Qui però è diverso. Qui non ci si perde nei dedali della pratiche e dei codicilli, qui si fronteggia un progetto studiato e calibrato a questo scopo: impedire alle persone che sono arrivare in questo paese dal sud del mondo e dai paesi che ancora ci ostiniamo a definire terzo mondo (in pratica tutti tranne pochi europei, nord americani e qualche asiatico), di potersi integrare e vivere stabilmente qui.

“La decisione di non accogliere nello Sprar (che non si chiamerà più sprar ma sistema protezione internazionale e minori o qualcosa del genere) è eminentemente politica e propagandistica – precisa Gloria Lisi, Vicesindaco di Rimini e Assessore ai servizi sociali – Si basa sull’assunto che lo Stato darà misure di accoglienza solo a chi ne ha diritto e cioè a chi scappa dalle guerre. E’ dunque fondata sull’assunto della distinzione tra migranti economici e profughi di guerra, proprio mentre negli altri Stati di Europa si sta lavorando per parlare di migranti forzati tout court e della loro accoglienza”.

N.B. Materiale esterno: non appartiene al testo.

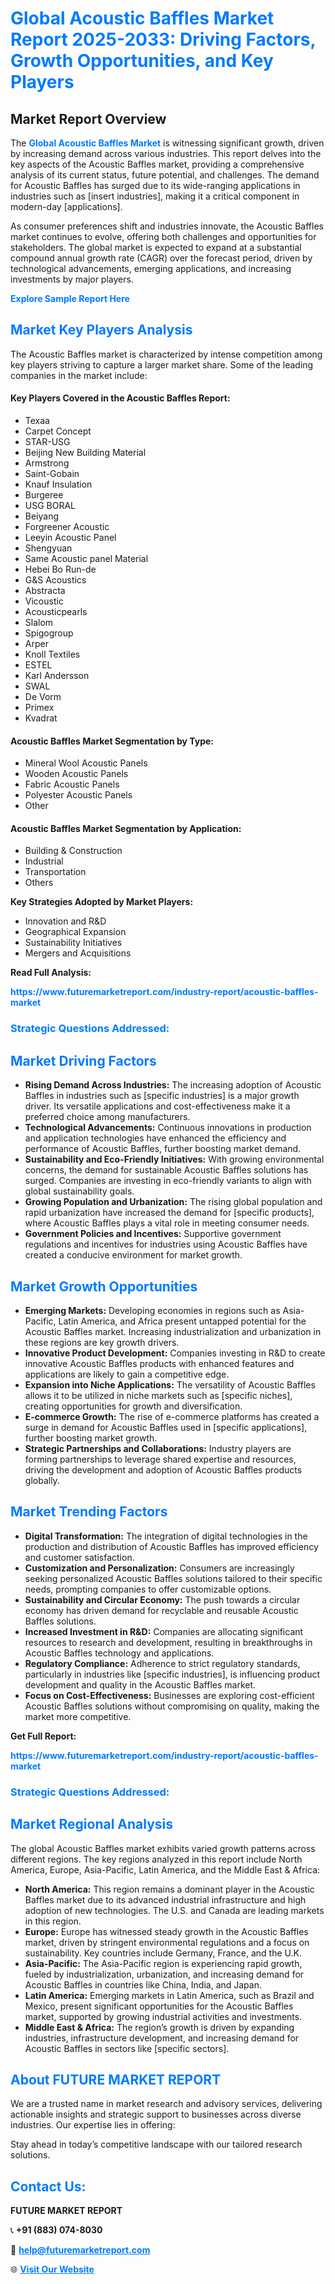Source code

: <h1 style="color: #007BFF;">Global Acoustic Baffles Market Report 2025-2033: Driving Factors, Growth Opportunities, and Key Players</h1>

<section id="overview">
<h2>Market Report Overview</h2>
<p>The <a href="https://www.futuremarketreport.com/industry-report/acoustic-baffles-market" style="color: #007BFF; text-decoration: none;"><strong>Global Acoustic Baffles Market</strong></a> is witnessing significant growth, driven by increasing demand across various industries. This report delves into the key aspects of the Acoustic Baffles market, providing a comprehensive analysis of its current status, future potential, and challenges. The demand for Acoustic Baffles has surged due to its wide-ranging applications in industries such as [insert industries], making it a critical component in modern-day [applications].</p>
<p>As consumer preferences shift and industries innovate, the Acoustic Baffles market continues to evolve, offering both challenges and opportunities for stakeholders. The global market is expected to expand at a substantial compound annual growth rate (CAGR) over the forecast period, driven by technological advancements, emerging applications, and increasing investments by major players.</p>
</section>

<section id="overview">
<p><a href="https://www.futuremarketreport.com/request-sample/reportId=88687" style="color: #007BFF; text-decoration: none;"><strong>Explore Sample Report Here</strong></a></p>
</section>

<section id="key-players">
<h2 style="color: #007BFF;">Market Key Players Analysis</h2>
<p>The Acoustic Baffles market is characterized by intense competition among key players striving to capture a larger market share. Some of the leading companies in the market include:</p>
<h4>Key Players Covered in the Acoustic Baffles Report:</h4>
<ul><li>Texaa</li><li>Carpet Concept</li><li>STAR-USG</li><li>Beijing New Building Material</li><li>Armstrong</li><li>Saint-Gobain</li><li>Knauf Insulation</li><li>Burgeree</li><li>USG BORAL</li><li>Beiyang</li><li>Forgreener Acoustic</li><li>Leeyin Acoustic Panel</li><li>Shengyuan</li><li>Same Acoustic panel Material</li><li>Hebei Bo Run-de</li><li>G&amp;S Acoustics</li><li>Abstracta</li><li>Vicoustic</li><li>Acousticpearls</li><li>Slalom</li><li>Spigogroup</li><li>Arper</li><li>Knoll Textiles</li><li>ESTEL</li><li>Karl Andersson</li><li>SWAL</li><li>De Vorm</li><li>Primex</li><li>Kvadrat</li></ul>
<h4>Acoustic Baffles Market Segmentation by Type:</h4>
<ul><li>Mineral Wool Acoustic Panels</li><li>Wooden Acoustic Panels</li><li>Fabric Acoustic Panels</li><li>Polyester Acoustic Panels</li><li>Other</li></ul>

<h4>Acoustic Baffles Market Segmentation by Application:</h4>
<ul><li>Building &amp; Construction</li><li>Industrial</li><li>Transportation</li><li>Others</li></ul>
<p><strong>Key Strategies Adopted by Market Players:</strong></p>
<ul>
<li>Innovation and R&D</li>
<li>Geographical Expansion</li>
<li>Sustainability Initiatives</li>
<li>Mergers and Acquisitions</li>
</ul>
</section>

<section>
<p><strong>Read Full Analysis: </strong></p><a href="https://www.futuremarketreport.com/industry-report/acoustic-baffles-market" style="color: #007BFF; text-decoration: none;"><strong>https://www.futuremarketreport.com/industry-report/acoustic-baffles-market</strong></a>
<h3 style="color: #007BFF;">Strategic Questions Addressed:</h3>
</section>

<section id="driving-factors">
<h2 style="color: #007BFF;">Market Driving Factors</h2>
<ul>
<li><strong>Rising Demand Across Industries:</strong> The increasing adoption of Acoustic Baffles in industries such as [specific industries] is a major growth driver. Its versatile applications and cost-effectiveness make it a preferred choice among manufacturers.</li>
<li><strong>Technological Advancements:</strong> Continuous innovations in production and application technologies have enhanced the efficiency and performance of Acoustic Baffles, further boosting market demand.</li>
<li><strong>Sustainability and Eco-Friendly Initiatives:</strong> With growing environmental concerns, the demand for sustainable Acoustic Baffles solutions has surged. Companies are investing in eco-friendly variants to align with global sustainability goals.</li>
<li><strong>Growing Population and Urbanization:</strong> The rising global population and rapid urbanization have increased the demand for [specific products], where Acoustic Baffles plays a vital role in meeting consumer needs.</li>
<li><strong>Government Policies and Incentives:</strong> Supportive government regulations and incentives for industries using Acoustic Baffles have created a conducive environment for market growth.</li>
</ul>
</section>

<section id="growth-opportunities">
<h2 style="color: #007BFF;">Market Growth Opportunities</h2>
<ul>
<li><strong>Emerging Markets:</strong> Developing economies in regions such as Asia-Pacific, Latin America, and Africa present untapped potential for the Acoustic Baffles market. Increasing industrialization and urbanization in these regions are key growth drivers.</li>
<li><strong>Innovative Product Development:</strong> Companies investing in R&D to create innovative Acoustic Baffles products with enhanced features and applications are likely to gain a competitive edge.</li>
<li><strong>Expansion into Niche Applications:</strong> The versatility of Acoustic Baffles allows it to be utilized in niche markets such as [specific niches], creating opportunities for growth and diversification.</li>
<li><strong>E-commerce Growth:</strong> The rise of e-commerce platforms has created a surge in demand for Acoustic Baffles used in [specific applications], further boosting market growth.</li>
<li><strong>Strategic Partnerships and Collaborations:</strong> Industry players are forming partnerships to leverage shared expertise and resources, driving the development and adoption of Acoustic Baffles products globally.</li>
</ul>
</section>

<section id="trending-factors">
<h2 style="color: #007BFF;">Market Trending Factors</h2>
<ul>
<li><strong>Digital Transformation:</strong> The integration of digital technologies in the production and distribution of Acoustic Baffles has improved efficiency and customer satisfaction.</li>
<li><strong>Customization and Personalization:</strong> Consumers are increasingly seeking personalized Acoustic Baffles solutions tailored to their specific needs, prompting companies to offer customizable options.</li>
<li><strong>Sustainability and Circular Economy:</strong> The push towards a circular economy has driven demand for recyclable and reusable Acoustic Baffles solutions.</li>
<li><strong>Increased Investment in R&D:</strong> Companies are allocating significant resources to research and development, resulting in breakthroughs in Acoustic Baffles technology and applications.</li>
<li><strong>Regulatory Compliance:</strong> Adherence to strict regulatory standards, particularly in industries like [specific industries], is influencing product development and quality in the Acoustic Baffles market.</li>
<li><strong>Focus on Cost-Effectiveness:</strong> Businesses are exploring cost-efficient Acoustic Baffles solutions without compromising on quality, making the market more competitive.</li>
</ul>
</section>

<section>
<p><strong>Get Full Report: </strong></p><a href="https://www.futuremarketreport.com/industry-report/acoustic-baffles-market" style="color: #007BFF; text-decoration: none;"><strong>https://www.futuremarketreport.com/industry-report/acoustic-baffles-market</strong></a>
<h3 style="color: #007BFF;">Strategic Questions Addressed:</h3>
</section>


<section id="regional-analysis">
<h2 style="color: #007BFF;">Market Regional Analysis</h2>
<p>The global Acoustic Baffles market exhibits varied growth patterns across different regions. The key regions analyzed in this report include North America, Europe, Asia-Pacific, Latin America, and the Middle East & Africa:</p>
<ul>
<li><strong>North America:</strong> This region remains a dominant player in the Acoustic Baffles market due to its advanced industrial infrastructure and high adoption of new technologies. The U.S. and Canada are leading markets in this region.</li>
<li><strong>Europe:</strong> Europe has witnessed steady growth in the Acoustic Baffles market, driven by stringent environmental regulations and a focus on sustainability. Key countries include Germany, France, and the U.K.</li>
<li><strong>Asia-Pacific:</strong> The Asia-Pacific region is experiencing rapid growth, fueled by industrialization, urbanization, and increasing demand for Acoustic Baffles in countries like China, India, and Japan.</li>
<li><strong>Latin America:</strong> Emerging markets in Latin America, such as Brazil and Mexico, present significant opportunities for the Acoustic Baffles market, supported by growing industrial activities and investments.</li>
<li><strong>Middle East & Africa:</strong> The region’s growth is driven by expanding industries, infrastructure development, and increasing demand for Acoustic Baffles in sectors like [specific sectors].</li>
</ul>
</section>

<footer>
<h2 style="color: #007BFF;">About FUTURE MARKET REPORT</h2>
<p>We are a trusted name in market research and advisory services, delivering actionable insights and strategic support to businesses across diverse industries. Our expertise lies in offering:</p>

<p>Stay ahead in today’s competitive landscape with our tailored research solutions.</p>

<h2 style="color: #007BFF;">Contact Us:</h2>
<p><strong>FUTURE MARKET REPORT</strong></p>
<p>📞 <strong>+91 (883) 074-8030</strong></p>
<p>📧 <strong><a href="mailto:help@futuremarketreport.com" style="color: #007BFF;">help@futuremarketreport.com</a></strong></p>
<p>🌐 <strong><a href="https://www.futuremarketreport.com/" style="color: #007BFF;">Visit Our Website</a></strong></p>
</footer>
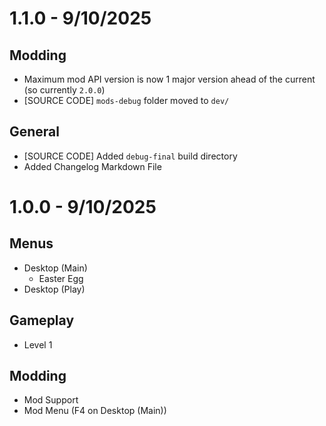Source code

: # 1.1.0 - 9/10/2025
## Modding
- Maximum mod API version is now 1 major version ahead of the current (so currently `2.0.0`)
- [SOURCE CODE] `mods-debug` folder moved to `dev/`
## General
- [SOURCE CODE] Added `debug-final` build directory
- Added Changelog Markdown File

# 1.0.0 - 9/10/2025
## Menus
- Desktop (Main)
  - Easter Egg
- Desktop (Play)
## Gameplay
- Level 1
## Modding
- Mod Support
- Mod Menu (F4 on Desktop (Main))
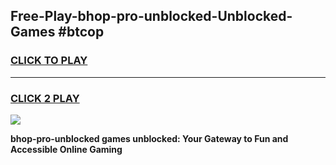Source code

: 
## Free-Play-bhop-pro-unblocked-Unblocked-Games #btcop
<h3>
<a href="https://news.freeplayer.one?title=bhop-pro-unblocked&ref=8M">CLICK TO PLAY</a></h3>
<hr>

<h3>
<a href="https://news.freeplayer.one?title=bhop-pro-unblocked&ref=8M">CLICK 2 PLAY</a>
  
</h3>

<a href="https://news.freeplayer.one?title=bhop-pro-unblocked&ref=8M"><img src="https://clearcache.store/games.png"></a>


**bhop-pro-unblocked games unblocked: Your Gateway to Fun and Accessible Online Gaming**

“Attualmente a Rimini sono circa 38 gli adulti inseriti nei programmi Sprar e 16 i minori, che vanno sostanzialmente ad occupare quasi la totalità dei posti disponibili nel nostro Comune (40 per gli adulti e 18 per i minori) – continua Gloria Lisi – Per quanto riguarda i Cas (Centri di Accoglienza Straordinaria), invece, nel 2016 erano quasi 700 le persone accolte, nel 2017 si erano ridotte a 500, oggi saranno all’incirca 300.Il provvedimento colpisce soprattutto l’istituto dello Sprar, il sistema pubblico per l’accoglienza di richiedenti asilo e rifugiati, basata non solo sull’accoglienza ma anche e soprattutto sull’integrazione”.